The usefulness of crop competition in managing weeds depends on weed density. If weeds are abundant many will likely escape control methods and, in this case, managing crop competition becomes critical. In contrast, if the density of weed seeds and perennial storage organs in the soil is low, then the competitive ability of the crop is less important for preventing yield loss. However, strong crop competition can still be useful for reducing reproduction of the few weeds present.
Crop Vigor and Uniformity
Producing a competitive crop begins with a vigorous, uniform crop stand. Planters should be kept in good repair and adjustment so that seeds are placed at a precise depth without skips. Remember that any skip in the row provides an opportunity for weeds to grow with reduced competition. Similarly, if seeds are placed too deep or too shallow, they may emerge slowly with reduced vigor, a situation that favors weeds. In addition, planting too shallow or too deep, or at an inconsistent depth will cause variation in crop emergence, leading to challenges in timing cultivation for optimum crop size. Generally, grain drills and planters with double disk openers provide more accurate seed placement than those with single disk openers.
Always use high quality seed. Old, moldy or damaged seed will produce a crop stand that has skips, overall low density and slow-growing plants that compete poorly with the weeds. As discussed in Chapter 4, rapid crop growth is important not only for direct competition of the crop with weeds but also for maintaining a size difference that allows for effective mechanical weed control. If you produce your own seed or save seed from a previous year, you will want to test it for viability and speed of germination before you plant. Germination speed is a good indicator of seed vigor and tends to indicate seedling growth rate. Small flat corn seed has the most rapid emergence, but medium flat seed tends to produce faster-growing plants after emergence. Large round corn seeds can be damaged during harvest and consequently have low vigor. And even if undamaged, they take up water more slowly than flat seeds because of less surface area relative to seed volume.

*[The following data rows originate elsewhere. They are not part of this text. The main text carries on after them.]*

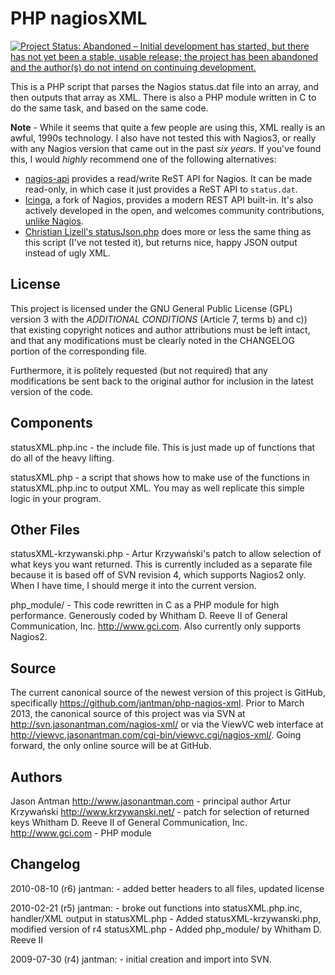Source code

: PHP nagiosXML
=============

[![Project Status: Abandoned – Initial development has started, but there has not yet been a stable, usable release; the project has been abandoned and the author(s) do not intend on continuing development.](http://www.repostatus.org/badges/latest/abandoned.svg)](http://www.repostatus.org/#abandoned)

This is a PHP script that parses the Nagios status.dat file into an array, and
then outputs that array as XML. There is also a PHP module written in C to do
the same task, and based on the same code.

**Note** - While it seems that quite a few people are using this, XML really
  is an awful, 1990s technology. I also have not tested this with Nagios3, or
  really with any Nagios version that came out in the past *six years*. If you've
  found this, I would *highly* recommend one of the following alternatives:
* [nagios-api](https://github.com/zorkian/nagios-api) provides a read/write ReST
  API for Nagios. It can be made read-only, in which case it just provides a
  ReST API to ``status.dat``.
* [Icinga](https://www.icinga.org/), a fork of Nagios, provides a modern REST
  API built-in. It's also actively developed in the open, and welcomes community
  contributions, [unlike Nagios](http://www.freesoftwaremagazine.com/articles/nagios_and_icinga).
* [Christian Lizell's
  statusJson.php](https://github.com/lizell/php-nagios-json) does more or less
  the same thing as this script (I've not tested it), but returns nice, happy
  JSON output instead of ugly XML.

License
--------

This project is licensed under the GNU General Public License (GPL) version
3 with the *ADDITIONAL CONDITIONS* (Article 7, terms b) and c)) that existing
copyright notices and author attributions must be left intact, and that any
modifications must be clearly noted in the CHANGELOG portion of the
corresponding file.

Furthermore, it is politely requested (but not required) that any
modifications be sent back to the original author for inclusion in the latest
version of the code.

Components
-----------
statusXML.php.inc - the include file. This is just made up of functions that
do all of the heavy lifting.

statusXML.php - a script that shows how to make use of the functions in
statusXML.php.inc to output XML. You may as well replicate this simple logic
in your program.

Other Files
------------
statusXML-krzywanski.php - Artur Krzywański's patch to allow selection of what
keys you want returned. This is currently included as a separate file because
it is based off of SVN revision 4, which supports Nagios2 only. When I have
time, I should merge it into the current version.

php_module/ - This code rewritten in C as a PHP module for high
performance. Generously coded by Whitham D. Reeve II of General Communication,
Inc. <http://www.gci.com>. Also currently only supports Nagios2.

Source
-------

The current canonical source of the newest version of this project is GitHub,
specifically <https://github.com/jantman/php-nagios-xml>. Prior to March 2013,
the canonical source of this project was via SVN at
<http://svn.jasonantman.com/nagios-xml/> or via the ViewVC web interface at
<http://viewvc.jasonantman.com/cgi-bin/viewvc.cgi/nagios-xml/>. Going forward,
the only online source will be at GitHub.

Authors
--------
Jason Antman <http://www.jasonantman.com> - principal author
Artur Krzywański <http://www.krzywanski.net/> - patch for selection of returned keys
Whitham D. Reeve II of General Communication, Inc. <http://www.gci.com> - PHP module

Changelog
----------

2010-08-10 (r6) jantman:
	- added better headers to all files, updated license

2010-02-21 (r5) jantman:
	- broke out functions into statusXML.php.inc, handler/XML output in
	   statusXML.php
	- Added statusXML-krzywanski.php, modified version of r4 statusXML.php
	- Added php_module/ by Whitham D. Reeve II

2009-07-30 (r4) jantman:
	- initial creation and import into SVN.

For vegetable crops, be sure transplants are vigorous. Growing mixes vary greatly in nutrient availability, and finding the right mix for each crop can pay off in improved vigor, weed suppression, yield and quality. Also ensure that the transplants are at the optimum growth stage when the time comes to set them out. If transplanting will be early or delayed, try adjusting the temperature in the greenhouse to ensure that the plants are the right size at transplanting. Ensure that the plugs are wet before you put them in the ground, and give them water during or immediately after transplanting to ensure a good start. Adjust press wheels so that 1) the plug is well covered with loose soil to ensure that the spongy potting soil does not wick away the water, and 2) that soil is firmed in around the plug so that roots are not blocked by air pockets. Good planting practices ensure faster crop growth and better competition with weeds. Rapid establishment of the crop also allows earlier and more effective cultivation (see Mechanical and Other Physical Weed Management).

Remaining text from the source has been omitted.